Stedman began as one of the more genteel Pfaffian Bohemians, helped them materially, and admired and promoted the 1876 Centennial edition of Leaves. He was an esteemed and powerful literary and cultural critic, as well as a poet, but earned his living as a stockbroker in a volatile, unregulated market. A serious intellectual, he struggled as did others in his period with the challenges rapidly maturing scientific thought created for traditional views and institutions. Noting in the essay that Whitman had been rejected or "canonized, not criticized," Stedman wrote "judicially" about the work rather than the man—a cardinal principle embraced by the critical group he was part of—in order to provide a fair introduction and assessment which was in keeping with his non-deterministic Tainean views. The weakest part of his treatment is the judgment that Whitman was insufficiently modest when treating sex, but this is far outweighed by his understanding of the prosody; he pointedly demonstrated that the seemingly innovative poetics was conventional, with roots in English Bible translations and William Blake's experiments, among others. Whitman, a poet of nature, was employing an Emersonian romantic organicism in which function dictated form. Stedman was a committed nationalist in the Emersonian tradition, though not as radical as the midcentury's Young America group, and strongly opposed to Anglophilism. There is irony in the essay's being published first in Scribner's, since the editor, J.G. Holland, was vehemently opposed to Whitman and his work—as well as to that of Poe and Henry David Thoreau; but Stedman gave him the choice of publishing all or none of the essays which eventually composed Poets of America.
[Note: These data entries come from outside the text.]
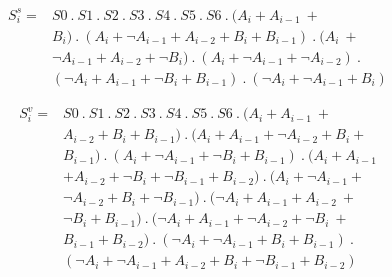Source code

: \documentclass[conference]{IEEEtran}
\begin{document}
\vspace{-1em}
\begin{equation}
\begin{aligned}
S_{i}^{s} ={} &S0 \ . \ S1 \ . \ S2 \ . \ S3 \ . \ S4 \ . \ S5 \ . \ S6 \ . \ (A_{i} + A_{i-1} \ + \ \\
&B_{i}) \ . \ (A_{i} + \neg A_{i-1} + A_{i-2} + B_{i} + B_{i-1}) \ . \ (A_{i} \ + \ \\
&\neg A_{i-1} + A_{i-2} + \neg B_{i}) \ . \ (A_{i} + \neg A_{i-1} + \neg A_{i-2}) \ . \ \\
&( \neg A_{i} + A_{i-1} + \neg B_{i}+ B_{i-1}) \ . \ ( \neg A_{i} + \neg A_{i-1} + B_{i})
\end{aligned}
\end{equation}

\vspace{-1em}
\begin{equation}
\begin{aligned}
S_{i}^{v} ={} &S0 \ . \ S1 \ . \ S2 \ . \ S3 \ . \ S4 \ . \ S5 \ . \ S6 \ . \ (A_{i} + A_{i-1} \ + \ \\
&A_{i-2} + B_{i} + B_{i-1}) \ . \ (A_{i} + A_{i-1} + \neg A_{i-2} + B_{i} + \\
&B_{i-1}) \ . \ (A_{i} + \neg A_{i-1} + \neg B_{i} + B_{i-1}) \ . \ (A_{i} + A_{i-1} \\
&+ A_{i-2} + \neg B_{i} + \neg B_{i-1} + B_{i-2}) \ . \ (A_{i} + \neg A_{i-1} + \\
&\neg A_{i-2} + B_{i} + \neg B_{i-1}) \ . \ ( \neg A_{i} + A_{i-1} + A_{i-2} \ + \ \\
&\neg B_{i} + B_{i-1}) \ . \ (\neg A_{i} + A_{i-1} + \neg A_{i-2} + \neg B_{i} \ + \ \\
&B_{i-1} + B_{i-2}) \ . \ ( \neg A_{i} + \neg A_{i-1} + B_{i} + B_{i-1}) \ . \ \\
&( \neg A_{i} + \neg A_{i-1} + A_{i-2} + B_{i} + \neg B_{i-1} + B_{i-2})
\end{aligned}
\end{equation}
\end{document}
Stedman took exception to the fact that the common people Whitman celebrated, at the expense of the conventional, intelligent, and educated middle class, did not and probably would not read him in the future. He was not far off the mark, however, when suggesting that Whitman stood the best chance among his contemporaries of being read by future generations.
Bibliography
Scholnick, Robert J. Edmund Clarence Stedman. Boston: Twayne, 1977.
Stedman, Edmund Clarence. Poets of America. Boston: Houghton Mifflin, 1895.
———, ed. An American Anthology, 1787–1900. 2 vols. Cambridge, Mass.: Riverside, 1900.
———, ed. A Library of American Literature: From the Earliest Settlement to the Present Time. 10 vols. New York: Webster, 1889.